[Extracted data entries]

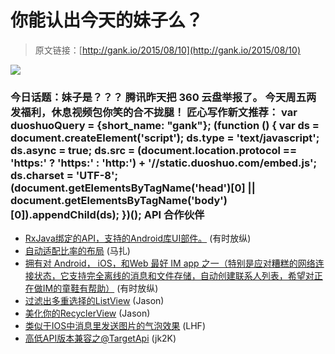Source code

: # 你能认出今天的妹子么？

> 原文链接：[http://gank.io/2015/08/10](http://gank.io/2015/08/10)

![](http://ww4.sinaimg.cn/large/610dc034gw1euxdmjl7j7j20r2180wts.jpg)

### 今日话题：妹子是？？？                                                                        腾讯昨天把 360 云盘举报了。                                                                                            今天周五两发福利，休息视频包你笑的合不拢腿！                                                                                    匠心写作新文推荐：                                                                                var duoshuoQuery = {short_name: "gank"};    (function () {        var ds = document.createElement('script');        ds.type = 'text/javascript';        ds.async = true;        ds.src = (document.location.protocol == 'https:' ? 'https:' : 'http:') + '//static.duoshuo.com/embed.js';        ds.charset = 'UTF-8';        (document.getElementsByTagName('head')[0]        || document.getElementsByTagName('body')[0]).appendChild(ds);    })();                                API                            合作伙伴                                    

* [RxJava绑定的API，支持的Android库UI部件。](https://github.com/JakeWharton/RxBinding) (有时放纵)
* [自动适配比率的布局](https://github.com/devsoulwolf/Android) (马扎)
* [拥有对 Android， iOS，和Web 最好 IM app 之一（特别是应对糟糕的网络连接状态，它支持完全离线的消息和文件存储，自动创建联系人列表，希望对正在做IM的童鞋有帮助）](https://github.com/actorapp/actor) (有时放纵)
* [过滤出多重选择的ListView](https://github.com/pchauhan/FilterSelectorListView) (Jason)
* [美化你的RecyclerView](https://github.com/florent37/BeautifulParallax) (Jason)
* [类似于IOS中消息里发送图片的气泡效果](http://www.apkbus.com/android) (LHF)
* [高低API版本兼容之@TargetApi](http://blog.csdn.net/s278777851/article/details/8903739) (jk2K)

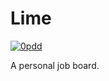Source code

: # Lime

[![0pdd](http://www.0pdd.com/svg?name=proofit404/lime)](http://www.0pdd.com/p?name=proofit404/lime)

A personal job board.

<!--
 @todo #8 Scripts to rule them all.
 -->
<!--
 @todo #8 Setup foreman.
 -->
<!--
 @todo #8 Setup import linter.
 -->
<!--
 @todo #8 Setup pyupgrade.
 -->
<!--
 @todo #8 Setup reorder python imports.
 -->
<!--
 @todo #8 Setup docformatter.
 -->
<!--
 @todo #8 Setup black.
 -->
<!--
 @todo #8 Setup flake8.
 -->
<!--
 @todo #8 Setup bandit.
 -->
<!--
 @todo #8 Setup remarklint.
 -->
<!--
 @todo #8 Setup eslist.
 -->
<!--
 @todo #8 Setup xenon.
 -->
<!--
 @todo #8 Setup jscpd.
 -->
<!--
 @todo #8 Setup yamllint.
 -->
<!--
 @todo #8 Add package.json file.
 -->
<!--
 @todo #8 Setup docker-compose.
 -->
<!--
 @todo #8 Setup Sentry.
 -->
<!--
 @todo #8 Setup Prometheus.
 -->
<!--
 @todo #8 Setup Azure Pipelines.
 -->
<!--
 @todo #8 Setup Danger JS.
 -->
<!--
 @todo #8 Setup Rultor.
 -->
<!--
 @todo #8 Setup DependaBot.
 -->
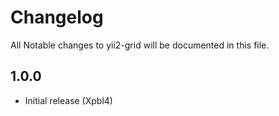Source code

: # Changelog

All Notable changes to yii2-grid will be documented in this file.

## 1.0.0

- Initial release (Xpbl4)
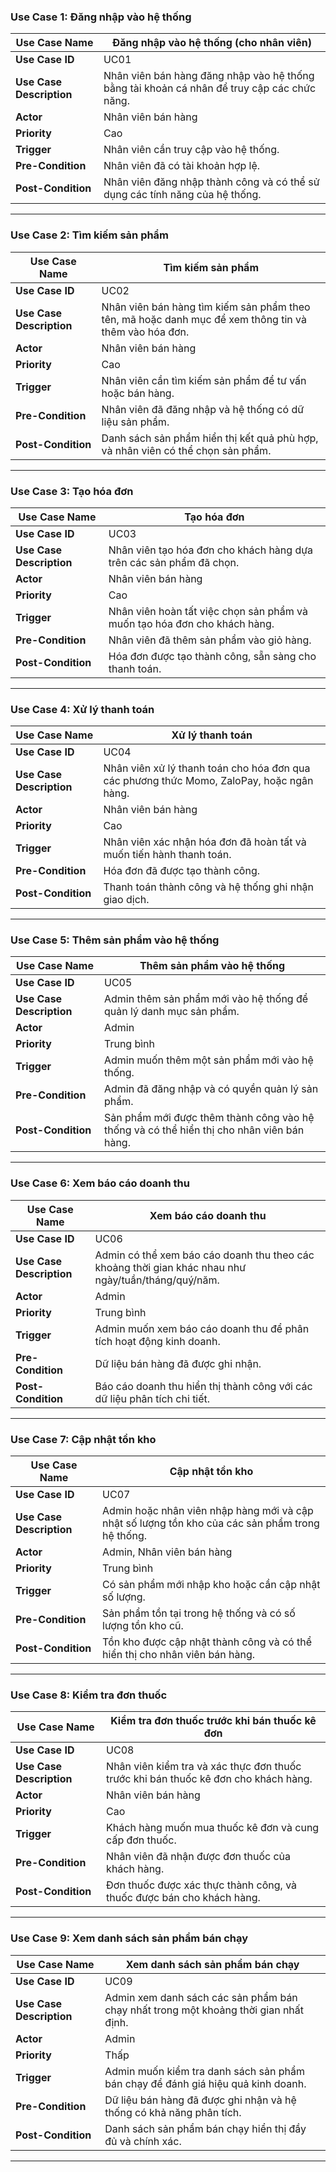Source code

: ### **Use Case 1: Đăng nhập vào hệ thống**

| **Use Case Name**       | Đăng nhập vào hệ thống (cho nhân viên) |
|-------------------------|-----------------------------------------|
| **Use Case ID**          | UC01                                   |
| **Use Case Description** | Nhân viên bán hàng đăng nhập vào hệ thống bằng tài khoản cá nhân để truy cập các chức năng. |
| **Actor**                | Nhân viên bán hàng                     |
| **Priority**             | Cao                                    |
| **Trigger**              | Nhân viên cần truy cập vào hệ thống.   |
| **Pre-Condition**        | Nhân viên đã có tài khoản hợp lệ.      |
| **Post-Condition**       | Nhân viên đăng nhập thành công và có thể sử dụng các tính năng của hệ thống. |

---

### **Use Case 2: Tìm kiếm sản phẩm**

| **Use Case Name**       | Tìm kiếm sản phẩm                       |
|-------------------------|-----------------------------------------|
| **Use Case ID**          | UC02                                   |
| **Use Case Description** | Nhân viên bán hàng tìm kiếm sản phẩm theo tên, mã hoặc danh mục để xem thông tin và thêm vào hóa đơn. |
| **Actor**                | Nhân viên bán hàng                     |
| **Priority**             | Cao                                    |
| **Trigger**              | Nhân viên cần tìm kiếm sản phẩm để tư vấn hoặc bán hàng. |
| **Pre-Condition**        | Nhân viên đã đăng nhập và hệ thống có dữ liệu sản phẩm. |
| **Post-Condition**       | Danh sách sản phẩm hiển thị kết quả phù hợp, và nhân viên có thể chọn sản phẩm. |

---

### **Use Case 3: Tạo hóa đơn**

| **Use Case Name**       | Tạo hóa đơn                             |
|-------------------------|-----------------------------------------|
| **Use Case ID**          | UC03                                   |
| **Use Case Description** | Nhân viên tạo hóa đơn cho khách hàng dựa trên các sản phẩm đã chọn. |
| **Actor**                | Nhân viên bán hàng                     |
| **Priority**             | Cao                                    |
| **Trigger**              | Nhân viên hoàn tất việc chọn sản phẩm và muốn tạo hóa đơn cho khách hàng. |
| **Pre-Condition**        | Nhân viên đã thêm sản phẩm vào giỏ hàng. |
| **Post-Condition**       | Hóa đơn được tạo thành công, sẵn sàng cho thanh toán. |

---

### **Use Case 4: Xử lý thanh toán**

| **Use Case Name**       | Xử lý thanh toán                        |
|-------------------------|-----------------------------------------|
| **Use Case ID**          | UC04                                   |
| **Use Case Description** | Nhân viên xử lý thanh toán cho hóa đơn qua các phương thức Momo, ZaloPay, hoặc ngân hàng. |
| **Actor**                | Nhân viên bán hàng                     |
| **Priority**             | Cao                                    |
| **Trigger**              | Nhân viên xác nhận hóa đơn đã hoàn tất và muốn tiến hành thanh toán. |
| **Pre-Condition**        | Hóa đơn đã được tạo thành công.        |
| **Post-Condition**       | Thanh toán thành công và hệ thống ghi nhận giao dịch. |

---

### **Use Case 5: Thêm sản phẩm vào hệ thống**

| **Use Case Name**       | Thêm sản phẩm vào hệ thống              |
|-------------------------|-----------------------------------------|
| **Use Case ID**          | UC05                                   |
| **Use Case Description** | Admin thêm sản phẩm mới vào hệ thống để quản lý danh mục sản phẩm. |
| **Actor**                | Admin                                  |
| **Priority**             | Trung bình                             |
| **Trigger**              | Admin muốn thêm một sản phẩm mới vào hệ thống. |
| **Pre-Condition**        | Admin đã đăng nhập và có quyền quản lý sản phẩm. |
| **Post-Condition**       | Sản phẩm mới được thêm thành công vào hệ thống và có thể hiển thị cho nhân viên bán hàng. |

---

### **Use Case 6: Xem báo cáo doanh thu**

| **Use Case Name**       | Xem báo cáo doanh thu                   |
|-------------------------|-----------------------------------------|
| **Use Case ID**          | UC06                                   |
| **Use Case Description** | Admin có thể xem báo cáo doanh thu theo các khoảng thời gian khác nhau như ngày/tuần/tháng/quý/năm. |
| **Actor**                | Admin                                  |
| **Priority**             | Trung bình                             |
| **Trigger**              | Admin muốn xem báo cáo doanh thu để phân tích hoạt động kinh doanh. |
| **Pre-Condition**        | Dữ liệu bán hàng đã được ghi nhận.     |
| **Post-Condition**       | Báo cáo doanh thu hiển thị thành công với các dữ liệu phân tích chi tiết. |

---

### **Use Case 7: Cập nhật tồn kho**

| **Use Case Name**       | Cập nhật tồn kho                        |
|-------------------------|-----------------------------------------|
| **Use Case ID**          | UC07                                   |
| **Use Case Description** | Admin hoặc nhân viên nhập hàng mới và cập nhật số lượng tồn kho của các sản phẩm trong hệ thống. |
| **Actor**                | Admin, Nhân viên bán hàng              |
| **Priority**             | Trung bình                             |
| **Trigger**              | Có sản phẩm mới nhập kho hoặc cần cập nhật số lượng. |
| **Pre-Condition**        | Sản phẩm tồn tại trong hệ thống và có số lượng tồn kho cũ. |
| **Post-Condition**       | Tồn kho được cập nhật thành công và có thể hiển thị cho nhân viên bán hàng. |

---

### **Use Case 8: Kiểm tra đơn thuốc**

| **Use Case Name**       | Kiểm tra đơn thuốc trước khi bán thuốc kê đơn |
|-------------------------|-----------------------------------------------|
| **Use Case ID**          | UC08                                          |
| **Use Case Description** | Nhân viên kiểm tra và xác thực đơn thuốc trước khi bán thuốc kê đơn cho khách hàng. |
| **Actor**                | Nhân viên bán hàng                            |
| **Priority**             | Cao                                           |
| **Trigger**              | Khách hàng muốn mua thuốc kê đơn và cung cấp đơn thuốc. |
| **Pre-Condition**        | Nhân viên đã nhận được đơn thuốc của khách hàng. |
| **Post-Condition**       | Đơn thuốc được xác thực thành công, và thuốc được bán cho khách hàng. |

---

### **Use Case 9: Xem danh sách sản phẩm bán chạy**

| **Use Case Name**       | Xem danh sách sản phẩm bán chạy            |
|-------------------------|--------------------------------------------|
| **Use Case ID**          | UC09                                       |
| **Use Case Description** | Admin xem danh sách các sản phẩm bán chạy nhất trong một khoảng thời gian nhất định. |
| **Actor**                | Admin                                      |
| **Priority**             | Thấp                                       |
| **Trigger**              | Admin muốn kiểm tra danh sách sản phẩm bán chạy để đánh giá hiệu quả kinh doanh. |
| **Pre-Condition**        | Dữ liệu bán hàng đã được ghi nhận và hệ thống có khả năng phân tích. |
| **Post-Condition**       | Danh sách sản phẩm bán chạy hiển thị đầy đủ và chính xác. |

---
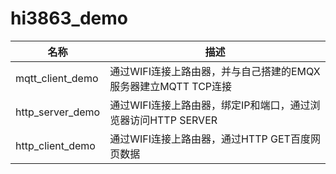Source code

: # hi3863_demo

| 名称 | 描述 |
| ----------- | ----------- |
| mqtt_client_demo | 通过WIFI连接上路由器，并与自己搭建的EMQX服务器建立MQTT TCP连接 |
| http_server_demo | 通过WIFI连接上路由器，绑定IP和端口，通过浏览器访问HTTP SERVER |
| http_client_demo | 通过WIFI连接上路由器，通过HTTP GET百度网页数据|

• YOUR TASK: The reply should hold an exact repeat of the entries from their opening line through the line with "腾讯昨天把 360 云盘举报了。", and no pictures at all.

• TASK ANSWER:
Source code

: # 你能认出今天的妹子么？

> 原文链接：[http://gank.io/2015/08/10](http://gank.io/2015/08/10)

![](http://ww4.sinaimg.cn/large/610dc034gw1euxdmjl7j7j20r2180wts.jpg)

### 今日话题：妹子是？？？                                                                        腾讯昨天把 360 云盘举报了。                                                                                            今天周五两发福利，休息视频包你笑的合不拢腿！                                                                                    匠心写作新文推荐：                                                                                var duoshuoQuery = {short_name: "gank"};    (function () {        var ds = document.createElement('script');        ds.type = 'text/javascript';        ds.async = true;        ds.src = (document.location.protocol == 'https:' ? 'https:' : 'http:') + '//static.duoshuo.com/embed.js';        ds.charset = 'UTF-8';        (document.getElementsByTagName('head')[0]        || document.getElementsByTagName('body')[0]).appendChild(ds);    })();                                API                            合作伙伴                                    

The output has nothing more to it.